Japan's Modern Divide: The Photographs of Hiroshi Hamaya and Kansuke Yamamoto

  • Edited by Judith Keller and Amanda Maddox

    With contributions by Kōtarō Iizawa, Ryūichi Kaneko, and Jonathan Reynolds

    In the 1930s the history of Japanese photography evolved in two very different directions: one toward documentary photography, the other favoring an experimental, or avant-garde, approach strongly influenced by Western Surrealism. This book explores these two strains of modern Japanese photography through the work of two remarkable figures: Hiroshi Hamaya and Kansuke Yamamoto.

    Hiroshi Hamaya (1915–1999) was born and raised in Tokyo and, after an initial period of creative experimentation, turned his attention to recording traditional life and culture on the coast of the Sea of Japan. In 1940 he began photographing the New Year’s rituals in a remote village, which was published as Yukiguni (Snow country). He went on to record cultural changes in China, political protests in Japan, and landscapes around the world.

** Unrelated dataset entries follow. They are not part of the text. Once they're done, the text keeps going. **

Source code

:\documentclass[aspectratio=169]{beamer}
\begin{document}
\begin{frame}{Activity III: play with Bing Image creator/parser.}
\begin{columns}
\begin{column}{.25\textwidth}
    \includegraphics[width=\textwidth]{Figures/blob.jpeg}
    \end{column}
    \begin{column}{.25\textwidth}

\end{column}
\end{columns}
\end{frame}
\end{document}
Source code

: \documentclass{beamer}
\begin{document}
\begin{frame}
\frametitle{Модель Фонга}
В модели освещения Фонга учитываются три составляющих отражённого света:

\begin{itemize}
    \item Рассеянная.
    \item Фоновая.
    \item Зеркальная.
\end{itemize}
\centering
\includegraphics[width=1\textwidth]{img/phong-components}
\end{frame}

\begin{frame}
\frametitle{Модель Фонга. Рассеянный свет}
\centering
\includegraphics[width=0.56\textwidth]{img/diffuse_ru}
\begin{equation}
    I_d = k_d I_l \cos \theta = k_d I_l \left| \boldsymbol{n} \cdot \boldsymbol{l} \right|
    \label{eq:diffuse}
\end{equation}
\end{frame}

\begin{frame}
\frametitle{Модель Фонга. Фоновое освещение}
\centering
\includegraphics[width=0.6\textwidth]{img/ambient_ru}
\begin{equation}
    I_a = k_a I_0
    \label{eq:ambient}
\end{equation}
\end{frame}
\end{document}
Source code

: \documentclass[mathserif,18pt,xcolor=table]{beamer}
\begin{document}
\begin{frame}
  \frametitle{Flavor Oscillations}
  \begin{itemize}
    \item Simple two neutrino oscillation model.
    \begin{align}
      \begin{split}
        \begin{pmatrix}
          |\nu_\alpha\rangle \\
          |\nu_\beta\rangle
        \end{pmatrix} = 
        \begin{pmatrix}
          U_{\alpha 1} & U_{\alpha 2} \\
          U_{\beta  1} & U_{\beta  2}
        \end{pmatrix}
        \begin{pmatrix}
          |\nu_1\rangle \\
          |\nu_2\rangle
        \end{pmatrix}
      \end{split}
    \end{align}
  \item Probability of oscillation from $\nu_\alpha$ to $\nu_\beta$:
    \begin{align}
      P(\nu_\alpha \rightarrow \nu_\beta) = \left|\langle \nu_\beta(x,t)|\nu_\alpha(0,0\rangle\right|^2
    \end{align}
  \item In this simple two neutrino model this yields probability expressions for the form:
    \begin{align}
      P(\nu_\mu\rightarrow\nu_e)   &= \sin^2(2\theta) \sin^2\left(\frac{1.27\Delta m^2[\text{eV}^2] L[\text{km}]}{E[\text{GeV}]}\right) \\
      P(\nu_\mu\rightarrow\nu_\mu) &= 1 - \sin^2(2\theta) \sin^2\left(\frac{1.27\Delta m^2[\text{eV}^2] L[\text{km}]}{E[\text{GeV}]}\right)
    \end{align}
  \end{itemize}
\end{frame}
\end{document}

    Kansuke Yamamoto (1914–1987) became fascinated by the innovative approaches in art and literature exemplified by such Western artists as Man Ray, René Magritte, and Yves Tanguy. He promoted Surrealist and avant-garde ideas in Japan through his poetry, paintings, sculptures, and photographs.

    Along with essays by the book’s coeditors, Judith Keller and Amanda Maddox, are essays by Kōtarō Iizawa, Ryūichi Kaneko, and Jonathan M. Reynolds, life chronologies, and a selection of poems by Yamamoto translated by John Solt. This book, which features more than one hundred images, accompanies an exhibition of the same name on view at the J. Paul Getty Museum from March 26 to August 25, 2013.

    Judith Keller is senior curator in the Department of Photographs at the J. Paul Getty Museum. She is the author of Jo Ann Callis: Woman Twirling (Getty, 2009); Walker Evans: The Getty Collection (Getty, 1995); and Graciela Iturbide: Juchitán (Getty, 2008). Amanda Maddox is assistant curator in the Department of Photographs at the J. Paul Getty Museum. Kōtarō Iizawa is a photography historian, critic, and curator based in Tokyo. Ryūichi Kaneko is a photography historian and guest curator at the Tokyo Metropolitan Museum of Photography. Jonathan M. Reynolds is associate professor of art history at Barnard College.

    Winner of the 2013 Photo Book of the Year: Fine Art from American Photo.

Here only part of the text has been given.